LONDON (BLOOMBERG) - Indonesia plans to start a pilot carbon market as soon as next year, part of its effort to meet emission goals the South-east Asian nation committed to under the 2015 Paris Agreement, according to a government official.
The pilot market will run for "a few years" before it becomes a permanent fixture, Dida Gardera, assistant deputy minister for environment conservation at the Coordinating Ministry for Economic Affairs, said in a phone interview.
"We will give some kind of incentive or reward to companies, or to the private sector, who reduce their emissions," Gardera said from Madrid, where he's attending United Nations-organised global climate talks.
Indonesia's market will have a "fairly loose cap" that will gradually become tighter year by year, he added, without providing specifics.
A global emissions trading system is the main agenda item as envoys from nearly 200 countries gather in Madrid this month for the climate talks, known as COP25.
Indonesia's domestic pilot programme will go ahead regardless of what's achieved in Madrid, Gardera said.

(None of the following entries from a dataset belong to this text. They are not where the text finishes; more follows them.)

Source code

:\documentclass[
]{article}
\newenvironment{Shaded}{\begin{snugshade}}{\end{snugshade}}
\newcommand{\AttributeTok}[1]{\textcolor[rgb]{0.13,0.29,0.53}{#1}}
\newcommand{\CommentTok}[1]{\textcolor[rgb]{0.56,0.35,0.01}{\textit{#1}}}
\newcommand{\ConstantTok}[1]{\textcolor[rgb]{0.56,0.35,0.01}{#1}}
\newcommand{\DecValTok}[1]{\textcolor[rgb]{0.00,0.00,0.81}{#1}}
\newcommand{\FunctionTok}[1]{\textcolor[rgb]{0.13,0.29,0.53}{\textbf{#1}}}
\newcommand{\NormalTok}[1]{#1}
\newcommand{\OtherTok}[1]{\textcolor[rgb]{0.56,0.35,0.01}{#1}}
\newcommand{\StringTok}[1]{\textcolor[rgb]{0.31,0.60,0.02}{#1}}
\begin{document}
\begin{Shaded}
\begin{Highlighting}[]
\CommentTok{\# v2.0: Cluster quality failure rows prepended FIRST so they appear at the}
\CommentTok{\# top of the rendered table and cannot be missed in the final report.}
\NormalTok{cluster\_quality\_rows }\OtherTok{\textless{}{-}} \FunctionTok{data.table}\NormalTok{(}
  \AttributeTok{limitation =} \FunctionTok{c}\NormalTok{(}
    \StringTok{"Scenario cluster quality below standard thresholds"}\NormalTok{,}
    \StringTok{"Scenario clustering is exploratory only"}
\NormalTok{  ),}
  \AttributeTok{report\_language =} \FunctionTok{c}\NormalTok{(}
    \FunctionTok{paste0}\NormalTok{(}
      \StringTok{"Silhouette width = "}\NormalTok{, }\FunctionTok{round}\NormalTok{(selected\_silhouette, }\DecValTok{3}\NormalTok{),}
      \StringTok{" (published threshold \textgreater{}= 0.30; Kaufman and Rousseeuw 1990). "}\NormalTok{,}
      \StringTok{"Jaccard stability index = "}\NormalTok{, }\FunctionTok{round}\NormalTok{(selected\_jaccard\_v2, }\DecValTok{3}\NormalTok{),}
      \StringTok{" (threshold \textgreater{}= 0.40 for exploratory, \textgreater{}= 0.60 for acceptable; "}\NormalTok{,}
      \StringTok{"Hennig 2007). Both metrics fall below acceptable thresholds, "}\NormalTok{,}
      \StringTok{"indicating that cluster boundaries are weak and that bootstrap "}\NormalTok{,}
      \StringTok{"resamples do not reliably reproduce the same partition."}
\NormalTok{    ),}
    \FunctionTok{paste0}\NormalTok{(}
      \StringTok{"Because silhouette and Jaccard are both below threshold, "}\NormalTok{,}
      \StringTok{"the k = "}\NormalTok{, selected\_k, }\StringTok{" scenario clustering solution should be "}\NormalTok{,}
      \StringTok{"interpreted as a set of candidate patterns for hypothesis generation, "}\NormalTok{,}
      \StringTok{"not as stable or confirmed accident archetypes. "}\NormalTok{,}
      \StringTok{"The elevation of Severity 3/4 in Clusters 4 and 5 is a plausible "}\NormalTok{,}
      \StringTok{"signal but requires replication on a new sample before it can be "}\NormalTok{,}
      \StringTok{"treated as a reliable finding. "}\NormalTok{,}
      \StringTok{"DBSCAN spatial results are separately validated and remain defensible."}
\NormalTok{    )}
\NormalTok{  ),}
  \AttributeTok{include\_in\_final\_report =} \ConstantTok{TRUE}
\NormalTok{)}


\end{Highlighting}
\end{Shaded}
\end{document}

Indonesia, the fourth-biggest nation by population and one of the top coal exporters, announced in October that it plans to launch a carbon market under the newly-created Environment Fund Agency, which will be supervised by the finance ministry.
The existing UN carbon market collapsed about seven years ago as demand dried up and supply continued to rise.
Envoys at the talks this week are debating how to structure international carbon trading after 2020, as part of the 2015 Paris Agreement on climate change. It's unclear whether they will reach a deal.